Gli alberghi sono rimasti largamente vuoti e segnalano, da Giappone e Corea, una diminuzione di presenze del 15% rispetto alle estati senza il Mondiale, perché il calcio ha tenuto lontani i turisti ordinari, senza attirare quelli straordinari. I temutissimi hooligans inglesi non si sono scomodati, deludendo i bar attorno agli stadi che avevano abbassato le saracinesche nella paura di essere devastati. Alla fine sono stati arrestati soltanto due tifosi britannici, per avere rubato una T-shirt. Il solito "miliardo di cinesi", miraggio di ogni illusione commerciale, non sono arrivati, anche per la rapida esclusione della loro pessima squadra. Soltanto la vendita di televisori nei due Paesi è cresciuta del 38%, il consumo di sigarette del 15% e gli abbonamenti alla SkyPerfectTV satellitare sono balzati del 250%, segno di come ormai il calcio stia diventando uno sport sintetico, da "studio televisivo" e da moviole, visto in poltrona da casa, non più da stadi.

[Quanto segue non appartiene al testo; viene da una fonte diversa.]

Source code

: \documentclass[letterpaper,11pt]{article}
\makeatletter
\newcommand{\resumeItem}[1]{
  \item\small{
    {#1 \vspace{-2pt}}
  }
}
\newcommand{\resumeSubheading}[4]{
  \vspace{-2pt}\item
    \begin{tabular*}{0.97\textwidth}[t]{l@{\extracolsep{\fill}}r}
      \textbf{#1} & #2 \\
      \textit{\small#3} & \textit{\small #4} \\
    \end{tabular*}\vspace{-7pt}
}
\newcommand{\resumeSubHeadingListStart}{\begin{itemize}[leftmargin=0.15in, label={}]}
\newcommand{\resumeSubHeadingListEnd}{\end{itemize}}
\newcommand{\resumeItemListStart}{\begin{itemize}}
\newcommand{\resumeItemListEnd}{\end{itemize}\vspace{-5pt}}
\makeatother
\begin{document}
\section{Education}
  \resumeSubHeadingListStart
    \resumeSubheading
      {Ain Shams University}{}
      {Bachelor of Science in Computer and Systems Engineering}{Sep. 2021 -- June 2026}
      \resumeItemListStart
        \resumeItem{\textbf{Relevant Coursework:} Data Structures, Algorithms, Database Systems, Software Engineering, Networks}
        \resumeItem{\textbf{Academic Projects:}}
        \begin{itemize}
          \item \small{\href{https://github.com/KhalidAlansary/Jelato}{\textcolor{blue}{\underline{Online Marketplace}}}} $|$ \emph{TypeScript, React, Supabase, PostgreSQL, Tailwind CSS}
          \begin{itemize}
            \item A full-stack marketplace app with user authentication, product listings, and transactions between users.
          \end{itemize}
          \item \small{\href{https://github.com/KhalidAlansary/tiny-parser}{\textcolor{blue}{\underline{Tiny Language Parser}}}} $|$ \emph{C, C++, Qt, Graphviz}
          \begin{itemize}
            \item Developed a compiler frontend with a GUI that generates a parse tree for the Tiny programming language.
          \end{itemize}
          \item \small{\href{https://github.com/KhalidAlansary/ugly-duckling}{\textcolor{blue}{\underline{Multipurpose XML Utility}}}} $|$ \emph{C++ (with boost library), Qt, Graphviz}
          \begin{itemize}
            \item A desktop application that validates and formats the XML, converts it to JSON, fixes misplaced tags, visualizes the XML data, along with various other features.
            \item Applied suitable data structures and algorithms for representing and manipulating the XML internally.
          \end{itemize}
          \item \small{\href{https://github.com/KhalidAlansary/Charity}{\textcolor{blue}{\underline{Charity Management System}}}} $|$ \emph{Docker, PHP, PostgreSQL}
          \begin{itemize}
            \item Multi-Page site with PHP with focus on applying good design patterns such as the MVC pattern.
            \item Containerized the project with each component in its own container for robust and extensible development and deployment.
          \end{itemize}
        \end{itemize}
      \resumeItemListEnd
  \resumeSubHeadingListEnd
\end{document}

E infatti il monumento più struggente di questo insensato Mondiale dimezzato è in Giappone, nella cittá di Toyota, prefettura di Aichi, martoriata dalla disoccupazione industriale. Qui, le autoritá si sono ostinate a costruire uno stadio al prezzo di 375 milioni di dollari, sperando di strappare almeno una partita di qualificazione. Niente. L'erba dello stadio di Toyota è vergine, mai sfiorata da tacchetti mondiali. Ci giocherà la squadra del liceo, nel vuoto di un cratere di cemento che i loro padri e le loro madri dovranno pagare per decenni, vittime di ben altri infamie e truffe che un rigore negato da un arbitro inetto.